[Collected data]
----------

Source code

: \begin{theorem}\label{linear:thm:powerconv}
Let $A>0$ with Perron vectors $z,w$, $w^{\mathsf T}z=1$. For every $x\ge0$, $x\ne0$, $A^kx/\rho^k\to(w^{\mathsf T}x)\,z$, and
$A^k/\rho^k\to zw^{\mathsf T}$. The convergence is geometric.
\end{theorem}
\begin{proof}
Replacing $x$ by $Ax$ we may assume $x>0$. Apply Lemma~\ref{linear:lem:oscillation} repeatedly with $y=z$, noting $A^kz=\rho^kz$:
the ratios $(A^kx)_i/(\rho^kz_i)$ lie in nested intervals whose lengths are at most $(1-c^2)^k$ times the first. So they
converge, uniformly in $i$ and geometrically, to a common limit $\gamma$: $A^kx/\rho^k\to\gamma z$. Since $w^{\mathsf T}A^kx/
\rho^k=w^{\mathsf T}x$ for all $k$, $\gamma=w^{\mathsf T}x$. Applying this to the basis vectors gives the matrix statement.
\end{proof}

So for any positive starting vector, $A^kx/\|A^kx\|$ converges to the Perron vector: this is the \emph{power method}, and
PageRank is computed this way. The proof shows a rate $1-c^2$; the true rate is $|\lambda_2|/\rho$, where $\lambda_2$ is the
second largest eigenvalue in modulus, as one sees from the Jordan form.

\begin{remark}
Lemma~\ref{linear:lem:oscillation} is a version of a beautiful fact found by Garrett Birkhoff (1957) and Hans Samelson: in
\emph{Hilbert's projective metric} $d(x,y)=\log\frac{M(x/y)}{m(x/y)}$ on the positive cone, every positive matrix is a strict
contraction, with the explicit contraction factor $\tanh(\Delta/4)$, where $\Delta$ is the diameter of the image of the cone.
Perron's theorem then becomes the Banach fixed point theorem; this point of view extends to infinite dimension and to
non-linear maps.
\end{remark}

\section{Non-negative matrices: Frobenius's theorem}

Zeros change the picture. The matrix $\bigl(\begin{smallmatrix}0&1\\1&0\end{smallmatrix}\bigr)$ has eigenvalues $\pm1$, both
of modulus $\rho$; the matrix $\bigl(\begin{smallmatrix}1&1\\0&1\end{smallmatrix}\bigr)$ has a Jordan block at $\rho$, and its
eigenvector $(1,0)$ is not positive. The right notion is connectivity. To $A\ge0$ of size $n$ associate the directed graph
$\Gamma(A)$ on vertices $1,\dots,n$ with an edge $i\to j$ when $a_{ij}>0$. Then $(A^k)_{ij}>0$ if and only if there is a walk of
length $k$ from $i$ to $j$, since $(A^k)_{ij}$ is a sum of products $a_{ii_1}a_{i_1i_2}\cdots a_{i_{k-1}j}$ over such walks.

----------

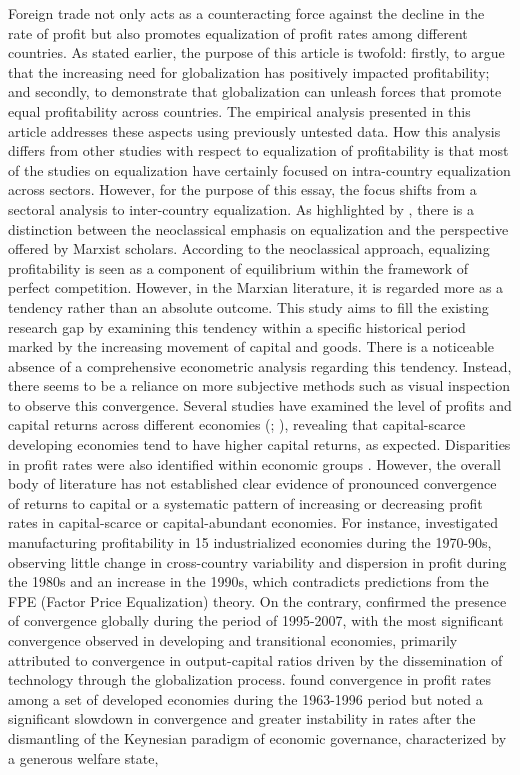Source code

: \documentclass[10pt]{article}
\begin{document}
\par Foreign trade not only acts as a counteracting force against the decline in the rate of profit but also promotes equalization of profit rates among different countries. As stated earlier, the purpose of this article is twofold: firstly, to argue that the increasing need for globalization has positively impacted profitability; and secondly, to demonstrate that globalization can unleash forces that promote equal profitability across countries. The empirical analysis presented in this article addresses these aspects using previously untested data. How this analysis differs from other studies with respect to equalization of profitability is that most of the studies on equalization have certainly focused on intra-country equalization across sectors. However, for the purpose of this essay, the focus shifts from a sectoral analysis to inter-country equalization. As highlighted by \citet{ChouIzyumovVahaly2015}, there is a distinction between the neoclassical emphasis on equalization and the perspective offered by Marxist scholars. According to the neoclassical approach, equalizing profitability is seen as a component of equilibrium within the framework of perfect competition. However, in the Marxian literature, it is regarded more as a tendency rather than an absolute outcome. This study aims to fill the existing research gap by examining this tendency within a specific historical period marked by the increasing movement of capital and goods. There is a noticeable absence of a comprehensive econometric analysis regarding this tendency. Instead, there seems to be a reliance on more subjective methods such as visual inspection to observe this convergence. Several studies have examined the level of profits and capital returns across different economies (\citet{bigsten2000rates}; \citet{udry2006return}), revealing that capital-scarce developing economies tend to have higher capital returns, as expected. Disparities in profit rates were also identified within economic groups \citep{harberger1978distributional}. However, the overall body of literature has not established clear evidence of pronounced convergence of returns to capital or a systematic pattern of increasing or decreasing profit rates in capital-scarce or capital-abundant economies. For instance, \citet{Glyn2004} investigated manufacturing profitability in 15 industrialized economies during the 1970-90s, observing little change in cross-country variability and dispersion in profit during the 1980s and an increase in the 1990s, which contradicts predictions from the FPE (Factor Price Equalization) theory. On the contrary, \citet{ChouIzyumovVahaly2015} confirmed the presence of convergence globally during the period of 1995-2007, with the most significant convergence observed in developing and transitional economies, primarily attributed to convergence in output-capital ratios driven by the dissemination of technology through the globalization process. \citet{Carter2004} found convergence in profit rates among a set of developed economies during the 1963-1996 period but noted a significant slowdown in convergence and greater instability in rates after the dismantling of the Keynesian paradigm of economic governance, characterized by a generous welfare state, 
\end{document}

----------

* **Action item**
Of the entries listed above, reproduce only the lines starting at the line containing "PageRank is computed" and ending at the line containing "length $k$ from". Include both, exactly as they stand.

* **Output of the task**
PageRank is computed this way. The proof shows a rate $1-c^2$; the true rate is $|\lambda_2|/\rho$, where $\lambda_2$ is the
second largest eigenvalue in modulus, as one sees from the Jordan form.

\begin{remark}
Lemma~\ref{linear:lem:oscillation} is a version of a beautiful fact found by Garrett Birkhoff (1957) and Hans Samelson: in
\emph{Hilbert's projective metric} $d(x,y)=\log\frac{M(x/y)}{m(x/y)}$ on the positive cone, every positive matrix is a strict
contraction, with the explicit contraction factor $\tanh(\Delta/4)$, where $\Delta$ is the diameter of the image of the cone.
Perron's theorem then becomes the Banach fixed point theorem; this point of view extends to infinite dimension and to
non-linear maps.
\end{remark}

\section{Non-negative matrices: Frobenius's theorem}

Zeros change the picture. The matrix $\bigl(\begin{smallmatrix}0&1\\1&0\end{smallmatrix}\bigr)$ has eigenvalues $\pm1$, both
of modulus $\rho$; the matrix $\bigl(\begin{smallmatrix}1&1\\0&1\end{smallmatrix}\bigr)$ has a Jordan block at $\rho$, and its
eigenvector $(1,0)$ is not positive. The right notion is connectivity. To $A\ge0$ of size $n$ associate the directed graph
$\Gamma(A)$ on vertices $1,\dots,n$ with an edge $i\to j$ when $a_{ij}>0$. Then $(A^k)_{ij}>0$ if and only if there is a walk of
length $k$ from $i$ to $j$, since $(A^k)_{ij}$ is a sum of products $a_{ii_1}a_{i_1i_2}\cdots a_{i_{k-1}j}$ over such walks.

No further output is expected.